Stored data:
——————————
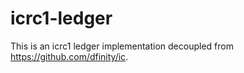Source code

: # icrc1-ledger
This is an icrc1 ledger implementation decoupled from https://github.com/dfinity/ic.
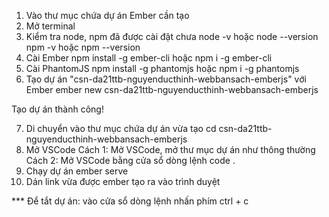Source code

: 1. Vào thư mục chứa dự án Ember cần tạo
2. Mở terminal
3. Kiểm tra node, npm đã được cài đặt chưa
	node -v hoặc node --version
	npm -v hoặc npm --version
4. Cài Ember
	npm install -g ember-cli
	hoặc
	npm i -g ember-cli
5. Cài PhantomJS
	npm install -g phantomjs
	hoặc
	npm i -g phantomjs
6. Tạo dự án "csn-da21ttb-nguyenducthinh-webbansach-emberjs" với Ember
	ember new csn-da21ttb-nguyenducthinh-webbansach-emberjs

Tạo dự án thành công!

7. Di chuyển vào thư mục chứa dự  án vừa tạo
	cd csn-da21ttb-nguyenducthinh-webbansach-emberjs
8. Mở VSCode
	Cách 1: Mở VSCode, mở thư mục dự án như thông thường
	Cách 2: Mở VSCode bằng cửa sổ dòng lệnh
		code .
9. Chạy dự án
	ember serve
10. Dán link vừa được ember tạo ra vào trình duyệt


*** Để tắt dự án: vào cửa sổ dòng lệnh nhấn phím ctrl + c
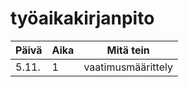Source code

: # työaikakirjanpito

Päivä | Aika | Mitä tein
------|------|----------
5.11. | 1 | vaatimusmäärittely
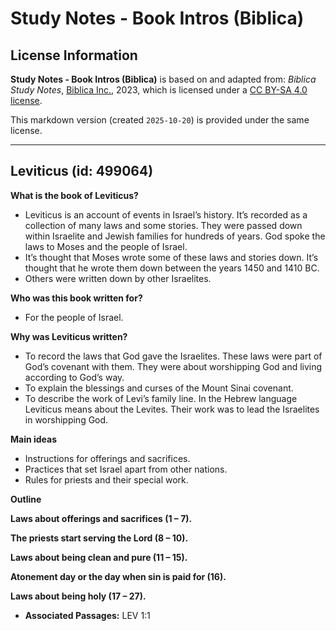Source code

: # Study Notes - Book Intros (Biblica)

## License Information

**Study Notes - Book Intros (Biblica)** is based on and adapted from: _Biblica Study Notes_, [Biblica Inc.](https://www.biblica.com/), 2023, which is licensed under a [CC BY-SA 4.0 license](https://creativecommons.org/licenses/by-sa/4.0/legalcode.en).

This markdown version (created `2025-10-20`) is provided under the same license.



--------------------------------

## Leviticus (id: 499064)

**What is the book of Leviticus?**

* Leviticus is an account of events in Israel’s history. It’s recorded as a collection of many laws and some stories. They were passed down within Israelite and Jewish families for hundreds of years. God spoke the laws to Moses and the people of Israel.
* It’s thought that Moses wrote some of these laws and stories down. It’s thought that he wrote them down between the years 1450 and 1410 BC.
* Others were written down by other Israelites.

**Who was this book written for?**

* For the people of Israel.

**Why was Leviticus written?**

* To record the laws that God gave the Israelites. These laws were part of God’s covenant with them. They were about worshipping God and living according to God’s way.
* To explain the blessings and curses of the Mount Sinai covenant.
* To describe the work of Levi’s family line. In the Hebrew language Leviticus means about the Levites. Their work was to lead the Israelites in worshipping God.

**Main ideas**

* Instructions for offerings and sacrifices.
* Practices that set Israel apart from other nations.
* Rules for priests and their special work.

**Outline**

**Laws about offerings and sacrifices (1 – 7\).**

**The priests start serving the Lord (8 – 10\).**

**Laws about being clean and pure (11 – 15\).**

**Atonement day or the day when sin is paid for (16\).**

**Laws about being holy (17 – 27\).**

* **Associated Passages:** LEV 1:1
——————————
- [Assignment]: Wherever a line contains the string "VSCode", copy that line from the data.

- [Solution for this problem]:
8. Mở VSCode
	Cách 1: Mở VSCode, mở thư mục dự án như thông thường
	Cách 2: Mở VSCode bằng cửa sổ dòng lệnh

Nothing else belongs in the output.